The difficulties involved in any effort to add semantic mark-up are myriad and this add-in does not resolve all of them. While we think it is a significant step forward, it also highlights some of the more difficult challenges (see [33
] for an illuminating discussion of these).
The use of ontologies is a solid initial step in defining what is effectively a controlled vocabulary for term recognition in natural language. These ontologies represent a vast amount of expertise and careful consideration across a wide range of domains. However, they were not created for automated term recognition so it is unsurprising that they are not a perfect fit for this application.
A desirable goal in the creation of an ontology is the inclusion of univocal terms - terms which are unambiguous and precise. For example, the Human Disease Ontology3
contains the term "Leukemia, T-Cell, HTLV-II-Associated," which is very precise and descriptive, but is not likely to appear verbatim in a manuscript and, thus, is not likely to be recognized in a string or pattern matching approach. The ontology creators recognized that terms may have different usages, so most ontologies assign synonyms to the preferred usage of a term. These synonyms can be used in addition to the preferred term to increase the chance of successfully inferring a semantically important word. For example, the synonym for the aforementioned term, "Atypical hairy cell leukemia (disorder)," is a bit more natural and easier to automatically recognize, but actual papers that discuss this disease use "hairy cell leukemia", "hairy-cell leukemia", "hairy T cell leukemia", and "T cell hairy leukemia," terms that are not included in the ontology synonym list [34
]. "Hairy cell leukemia" is a separate (less specific) term in this ontology, parent to "Leukemia, T-Cell, HTLV-II-Associated" but also to 12 other distinct leukemias.
There are occasions when it is not always desirable to use such precise terms when writing a manuscript. General concepts are often necessary, for example, the Human Disease Ontology term "leukemia." However, when a term is less precise it may have different conceptual meanings. The Human Disease Ontology and Family Health History Ontology [39
] both contain the term "leukemia," but define the term alternately as a disease and a medical diagnosis - subtle, but potentially significant, distinctions. Although the add-in allows an author to associate any word or phrase with a specific ontology term, this requires an extra step by the author (at least once per document).

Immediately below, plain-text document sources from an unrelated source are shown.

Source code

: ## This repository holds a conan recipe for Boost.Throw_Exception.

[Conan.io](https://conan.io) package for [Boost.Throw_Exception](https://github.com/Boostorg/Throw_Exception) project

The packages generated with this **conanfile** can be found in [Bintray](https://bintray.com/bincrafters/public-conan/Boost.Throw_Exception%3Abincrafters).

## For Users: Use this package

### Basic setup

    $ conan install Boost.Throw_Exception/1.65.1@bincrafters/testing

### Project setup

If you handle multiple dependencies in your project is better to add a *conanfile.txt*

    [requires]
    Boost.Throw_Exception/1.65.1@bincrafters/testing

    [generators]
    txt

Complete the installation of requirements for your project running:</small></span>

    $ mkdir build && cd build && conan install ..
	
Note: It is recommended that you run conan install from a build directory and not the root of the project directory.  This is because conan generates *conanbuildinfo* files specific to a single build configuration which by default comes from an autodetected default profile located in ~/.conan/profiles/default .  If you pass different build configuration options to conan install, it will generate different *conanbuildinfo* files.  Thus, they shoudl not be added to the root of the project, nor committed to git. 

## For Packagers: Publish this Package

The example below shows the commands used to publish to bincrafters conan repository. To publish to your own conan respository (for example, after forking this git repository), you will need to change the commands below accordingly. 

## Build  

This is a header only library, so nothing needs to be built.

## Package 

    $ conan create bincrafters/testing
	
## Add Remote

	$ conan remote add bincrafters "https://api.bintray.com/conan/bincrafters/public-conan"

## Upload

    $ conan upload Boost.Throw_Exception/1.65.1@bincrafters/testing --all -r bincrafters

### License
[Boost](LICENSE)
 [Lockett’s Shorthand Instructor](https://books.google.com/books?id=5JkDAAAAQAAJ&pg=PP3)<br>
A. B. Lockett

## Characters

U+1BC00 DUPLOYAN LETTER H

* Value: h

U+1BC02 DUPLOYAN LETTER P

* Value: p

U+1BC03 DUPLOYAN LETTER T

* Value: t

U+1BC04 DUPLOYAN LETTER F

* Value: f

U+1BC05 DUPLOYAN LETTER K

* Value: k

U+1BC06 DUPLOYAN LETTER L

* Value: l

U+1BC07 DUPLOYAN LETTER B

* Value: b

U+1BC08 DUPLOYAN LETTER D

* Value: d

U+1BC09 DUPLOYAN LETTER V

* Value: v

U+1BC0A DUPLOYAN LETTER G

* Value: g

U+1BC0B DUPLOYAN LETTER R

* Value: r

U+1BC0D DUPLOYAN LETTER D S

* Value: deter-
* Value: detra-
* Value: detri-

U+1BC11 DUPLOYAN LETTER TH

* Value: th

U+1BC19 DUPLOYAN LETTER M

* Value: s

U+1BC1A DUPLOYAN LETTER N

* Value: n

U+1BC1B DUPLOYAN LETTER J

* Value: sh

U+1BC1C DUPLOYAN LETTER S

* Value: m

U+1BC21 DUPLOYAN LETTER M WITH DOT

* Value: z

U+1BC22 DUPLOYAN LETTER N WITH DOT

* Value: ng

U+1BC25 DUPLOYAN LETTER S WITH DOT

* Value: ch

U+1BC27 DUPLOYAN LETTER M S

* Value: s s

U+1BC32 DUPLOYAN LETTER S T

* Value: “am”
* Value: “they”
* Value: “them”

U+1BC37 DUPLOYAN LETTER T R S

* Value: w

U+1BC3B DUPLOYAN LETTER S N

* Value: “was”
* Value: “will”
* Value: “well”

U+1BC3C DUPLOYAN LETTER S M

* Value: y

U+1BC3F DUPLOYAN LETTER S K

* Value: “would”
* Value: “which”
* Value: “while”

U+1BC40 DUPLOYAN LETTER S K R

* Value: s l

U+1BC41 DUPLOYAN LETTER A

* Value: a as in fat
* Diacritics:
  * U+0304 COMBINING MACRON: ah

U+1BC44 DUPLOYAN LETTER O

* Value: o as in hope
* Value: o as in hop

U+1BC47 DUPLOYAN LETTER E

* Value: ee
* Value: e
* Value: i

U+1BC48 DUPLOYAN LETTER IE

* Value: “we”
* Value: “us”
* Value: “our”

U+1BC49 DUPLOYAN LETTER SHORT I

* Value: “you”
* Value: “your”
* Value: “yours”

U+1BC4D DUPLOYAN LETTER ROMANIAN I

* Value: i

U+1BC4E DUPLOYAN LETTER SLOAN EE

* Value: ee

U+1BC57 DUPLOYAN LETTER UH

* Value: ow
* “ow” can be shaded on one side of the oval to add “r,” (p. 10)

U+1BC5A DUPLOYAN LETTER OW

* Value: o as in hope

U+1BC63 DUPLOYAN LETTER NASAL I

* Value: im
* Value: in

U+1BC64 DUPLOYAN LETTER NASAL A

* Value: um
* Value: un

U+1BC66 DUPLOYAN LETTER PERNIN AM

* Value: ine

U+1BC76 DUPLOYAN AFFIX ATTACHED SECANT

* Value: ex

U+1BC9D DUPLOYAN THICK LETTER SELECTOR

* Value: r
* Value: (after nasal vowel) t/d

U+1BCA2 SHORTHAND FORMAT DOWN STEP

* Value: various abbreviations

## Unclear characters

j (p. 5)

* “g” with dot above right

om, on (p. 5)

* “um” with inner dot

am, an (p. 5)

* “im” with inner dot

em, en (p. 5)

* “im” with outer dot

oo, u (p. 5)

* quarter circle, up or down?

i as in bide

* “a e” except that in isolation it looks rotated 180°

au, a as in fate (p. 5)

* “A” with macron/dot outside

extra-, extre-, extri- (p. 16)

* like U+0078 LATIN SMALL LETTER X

Rather than invent an ontology alternative to address these problems, a possible adaptation to existing ontologies might be the inclusion of an additional set of synonyms for a term that reflect its use in natural language
. Automated finding of these types of synonyms in extant literature is feasible (if not entirely accurate) using heuristic approaches [40
]. Synonyms found in this manner, or gathered from term-mapping databases [41
], could be used as a supplement to the ontologies. Incorporating a more sophisticated term recognition approach such as term normalization or other heuristic rules (for example [45
]), into the add-in would also likely be a significant improvement.
Regardless of the automated recognition approach, human disambiguation of terms and synonyms would still require some consideration by the author to ensure that the intended meaning is accurately conveyed. Even professional biocurators do not always agree on the most appropriate terms to assign to concepts in an article [50
]. For an author who lacks familiarity with ontologies or literature curation, the process of trying to first identify the semantically important words and phrases in their manuscript and then the most appropriate term to use to describe them could prove to be too challenging, at least without clear guidelines from the intended manuscript recipient [51
]. These difficulties may be magnified if co-authors of the manuscript disagree on term usage. Initiatives such as ODIE4
show that establishing a feedback loop between ontology developers and ontology users frequently results in the discovery of new, relevant terms to add to existing ontologies. Ontology developers from the Gene Ontology, for example, have expressed keen interest in creating such a system within this add-in and we intend to explore this in a future version. Ideally, we would also like to be able to enable recognition and mark-up of relations between terms, but this is a significant challenge in its own right and is beyond the scope of the current project.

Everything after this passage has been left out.